* [Data supplied]:
-- Opening Marker --
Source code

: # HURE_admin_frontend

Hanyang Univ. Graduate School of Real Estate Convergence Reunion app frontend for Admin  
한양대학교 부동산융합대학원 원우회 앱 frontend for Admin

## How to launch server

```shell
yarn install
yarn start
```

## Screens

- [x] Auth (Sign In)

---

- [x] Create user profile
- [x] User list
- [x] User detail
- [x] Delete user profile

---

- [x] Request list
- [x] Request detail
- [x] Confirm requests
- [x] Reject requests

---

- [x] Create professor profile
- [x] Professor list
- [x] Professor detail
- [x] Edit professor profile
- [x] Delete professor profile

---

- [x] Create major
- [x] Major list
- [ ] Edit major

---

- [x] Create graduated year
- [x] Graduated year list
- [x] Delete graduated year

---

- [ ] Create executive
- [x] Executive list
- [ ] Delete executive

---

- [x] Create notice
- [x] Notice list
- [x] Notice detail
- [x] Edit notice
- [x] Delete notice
-- Closing Marker --
* [Problem requirements]:
Read through the entries above and copy each line that has the string "detail" in it.

* [Response to this exercise]:
- [x] User detail
- [x] Request detail
- [x] Professor detail
- [x] Notice detail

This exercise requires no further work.